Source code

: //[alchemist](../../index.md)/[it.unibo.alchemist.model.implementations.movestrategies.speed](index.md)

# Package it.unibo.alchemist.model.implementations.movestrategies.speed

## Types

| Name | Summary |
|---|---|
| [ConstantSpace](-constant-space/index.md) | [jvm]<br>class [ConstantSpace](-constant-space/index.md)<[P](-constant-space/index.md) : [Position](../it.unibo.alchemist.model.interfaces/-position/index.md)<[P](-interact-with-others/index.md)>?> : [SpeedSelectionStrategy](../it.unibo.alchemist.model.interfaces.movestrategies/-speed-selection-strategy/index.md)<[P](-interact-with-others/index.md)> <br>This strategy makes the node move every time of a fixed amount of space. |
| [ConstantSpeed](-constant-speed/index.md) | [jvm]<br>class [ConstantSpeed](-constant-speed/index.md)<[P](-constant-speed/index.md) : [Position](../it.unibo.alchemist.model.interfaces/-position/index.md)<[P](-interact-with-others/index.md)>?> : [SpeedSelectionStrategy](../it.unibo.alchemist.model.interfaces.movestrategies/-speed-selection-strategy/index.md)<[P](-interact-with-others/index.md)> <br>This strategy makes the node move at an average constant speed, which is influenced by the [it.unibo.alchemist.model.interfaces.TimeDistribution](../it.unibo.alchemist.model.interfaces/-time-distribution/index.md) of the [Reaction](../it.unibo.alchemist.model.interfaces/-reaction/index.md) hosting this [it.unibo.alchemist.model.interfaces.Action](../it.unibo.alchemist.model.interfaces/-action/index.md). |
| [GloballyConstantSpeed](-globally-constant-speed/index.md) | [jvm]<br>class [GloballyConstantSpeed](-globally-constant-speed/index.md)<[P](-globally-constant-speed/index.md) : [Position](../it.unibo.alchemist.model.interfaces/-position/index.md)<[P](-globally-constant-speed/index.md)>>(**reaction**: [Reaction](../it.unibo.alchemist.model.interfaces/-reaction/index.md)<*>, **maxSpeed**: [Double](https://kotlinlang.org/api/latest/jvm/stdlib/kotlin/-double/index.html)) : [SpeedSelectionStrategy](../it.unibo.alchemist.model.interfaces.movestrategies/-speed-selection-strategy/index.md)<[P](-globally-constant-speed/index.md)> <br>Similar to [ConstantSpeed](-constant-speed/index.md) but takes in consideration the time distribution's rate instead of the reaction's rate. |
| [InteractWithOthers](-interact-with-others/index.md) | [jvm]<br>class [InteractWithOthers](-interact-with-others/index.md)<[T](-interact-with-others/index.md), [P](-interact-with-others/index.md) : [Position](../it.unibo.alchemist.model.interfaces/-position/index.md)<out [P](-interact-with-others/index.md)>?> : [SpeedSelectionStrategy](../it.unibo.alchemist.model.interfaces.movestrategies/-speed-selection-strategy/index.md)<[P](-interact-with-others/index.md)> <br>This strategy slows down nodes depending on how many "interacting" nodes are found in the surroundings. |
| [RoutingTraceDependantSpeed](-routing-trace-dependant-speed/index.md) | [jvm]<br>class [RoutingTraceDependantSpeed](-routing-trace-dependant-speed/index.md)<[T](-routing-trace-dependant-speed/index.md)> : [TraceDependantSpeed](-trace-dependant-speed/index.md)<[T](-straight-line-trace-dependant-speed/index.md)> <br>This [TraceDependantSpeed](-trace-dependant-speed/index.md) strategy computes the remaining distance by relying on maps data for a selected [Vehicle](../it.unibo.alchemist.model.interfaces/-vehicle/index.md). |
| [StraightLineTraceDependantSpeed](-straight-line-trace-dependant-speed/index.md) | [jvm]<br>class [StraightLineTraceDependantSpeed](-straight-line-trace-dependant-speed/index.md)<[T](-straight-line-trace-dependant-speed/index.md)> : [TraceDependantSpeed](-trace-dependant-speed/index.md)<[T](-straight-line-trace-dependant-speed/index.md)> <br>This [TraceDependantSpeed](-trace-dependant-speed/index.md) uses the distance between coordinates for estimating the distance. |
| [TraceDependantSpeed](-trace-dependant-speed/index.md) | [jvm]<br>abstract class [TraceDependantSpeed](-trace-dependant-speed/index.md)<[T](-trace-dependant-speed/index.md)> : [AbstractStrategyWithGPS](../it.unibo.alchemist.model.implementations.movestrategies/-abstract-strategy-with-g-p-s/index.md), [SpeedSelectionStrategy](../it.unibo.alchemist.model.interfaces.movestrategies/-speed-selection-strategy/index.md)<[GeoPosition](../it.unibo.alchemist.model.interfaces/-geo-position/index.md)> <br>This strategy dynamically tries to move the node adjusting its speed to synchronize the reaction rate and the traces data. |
◇ ◇ ◇
◆ WHAT IS NEEDED
The answer should be the complete set of records, printed exactly.

◆ SOLUTION TO THE EXERCISE
Source code

: //[alchemist](../../index.md)/[it.unibo.alchemist.model.implementations.movestrategies.speed](index.md)

# Package it.unibo.alchemist.model.implementations.movestrategies.speed

## Types

| Name | Summary |
|---|---|
| [ConstantSpace](-constant-space/index.md) | [jvm]<br>class [ConstantSpace](-constant-space/index.md)<[P](-constant-space/index.md) : [Position](../it.unibo.alchemist.model.interfaces/-position/index.md)<[P](-interact-with-others/index.md)>?> : [SpeedSelectionStrategy](../it.unibo.alchemist.model.interfaces.movestrategies/-speed-selection-strategy/index.md)<[P](-interact-with-others/index.md)> <br>This strategy makes the node move every time of a fixed amount of space. |
| [ConstantSpeed](-constant-speed/index.md) | [jvm]<br>class [ConstantSpeed](-constant-speed/index.md)<[P](-constant-speed/index.md) : [Position](../it.unibo.alchemist.model.interfaces/-position/index.md)<[P](-interact-with-others/index.md)>?> : [SpeedSelectionStrategy](../it.unibo.alchemist.model.interfaces.movestrategies/-speed-selection-strategy/index.md)<[P](-interact-with-others/index.md)> <br>This strategy makes the node move at an average constant speed, which is influenced by the [it.unibo.alchemist.model.interfaces.TimeDistribution](../it.unibo.alchemist.model.interfaces/-time-distribution/index.md) of the [Reaction](../it.unibo.alchemist.model.interfaces/-reaction/index.md) hosting this [it.unibo.alchemist.model.interfaces.Action](../it.unibo.alchemist.model.interfaces/-action/index.md). |
| [GloballyConstantSpeed](-globally-constant-speed/index.md) | [jvm]<br>class [GloballyConstantSpeed](-globally-constant-speed/index.md)<[P](-globally-constant-speed/index.md) : [Position](../it.unibo.alchemist.model.interfaces/-position/index.md)<[P](-globally-constant-speed/index.md)>>(**reaction**: [Reaction](../it.unibo.alchemist.model.interfaces/-reaction/index.md)<*>, **maxSpeed**: [Double](https://kotlinlang.org/api/latest/jvm/stdlib/kotlin/-double/index.html)) : [SpeedSelectionStrategy](../it.unibo.alchemist.model.interfaces.movestrategies/-speed-selection-strategy/index.md)<[P](-globally-constant-speed/index.md)> <br>Similar to [ConstantSpeed](-constant-speed/index.md) but takes in consideration the time distribution's rate instead of the reaction's rate. |
| [InteractWithOthers](-interact-with-others/index.md) | [jvm]<br>class [InteractWithOthers](-interact-with-others/index.md)<[T](-interact-with-others/index.md), [P](-interact-with-others/index.md) : [Position](../it.unibo.alchemist.model.interfaces/-position/index.md)<out [P](-interact-with-others/index.md)>?> : [SpeedSelectionStrategy](../it.unibo.alchemist.model.interfaces.movestrategies/-speed-selection-strategy/index.md)<[P](-interact-with-others/index.md)> <br>This strategy slows down nodes depending on how many "interacting" nodes are found in the surroundings. |
| [RoutingTraceDependantSpeed](-routing-trace-dependant-speed/index.md) | [jvm]<br>class [RoutingTraceDependantSpeed](-routing-trace-dependant-speed/index.md)<[T](-routing-trace-dependant-speed/index.md)> : [TraceDependantSpeed](-trace-dependant-speed/index.md)<[T](-straight-line-trace-dependant-speed/index.md)> <br>This [TraceDependantSpeed](-trace-dependant-speed/index.md) strategy computes the remaining distance by relying on maps data for a selected [Vehicle](../it.unibo.alchemist.model.interfaces/-vehicle/index.md). |
| [StraightLineTraceDependantSpeed](-straight-line-trace-dependant-speed/index.md) | [jvm]<br>class [StraightLineTraceDependantSpeed](-straight-line-trace-dependant-speed/index.md)<[T](-straight-line-trace-dependant-speed/index.md)> : [TraceDependantSpeed](-trace-dependant-speed/index.md)<[T](-straight-line-trace-dependant-speed/index.md)> <br>This [TraceDependantSpeed](-trace-dependant-speed/index.md) uses the distance between coordinates for estimating the distance. |
| [TraceDependantSpeed](-trace-dependant-speed/index.md) | [jvm]<br>abstract class [TraceDependantSpeed](-trace-dependant-speed/index.md)<[T](-trace-dependant-speed/index.md)> : [AbstractStrategyWithGPS](../it.unibo.alchemist.model.implementations.movestrategies/-abstract-strategy-with-g-p-s/index.md), [SpeedSelectionStrategy](../it.unibo.alchemist.model.interfaces.movestrategies/-speed-selection-strategy/index.md)<[GeoPosition](../it.unibo.alchemist.model.interfaces/-geo-position/index.md)> <br>This strategy dynamically tries to move the node adjusting its speed to synchronize the reaction rate and the traces data. |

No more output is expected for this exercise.